▶ YOUR ASSIGNMENT
All lines from the one with "3. [ ] Make" through the last are to be given again exactly as they stand in the data below, and only those.

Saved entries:
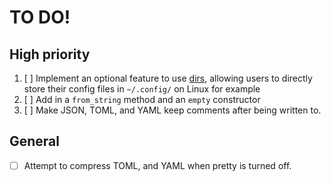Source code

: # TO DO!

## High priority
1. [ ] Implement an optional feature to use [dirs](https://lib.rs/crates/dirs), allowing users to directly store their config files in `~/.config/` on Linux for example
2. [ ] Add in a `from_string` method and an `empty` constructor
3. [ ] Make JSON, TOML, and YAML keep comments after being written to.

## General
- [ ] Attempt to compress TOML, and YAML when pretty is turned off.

▶ SOLUTION TO THIS TASK
3. [ ] Make JSON, TOML, and YAML keep comments after being written to.

## General
- [ ] Attempt to compress TOML, and YAML when pretty is turned off.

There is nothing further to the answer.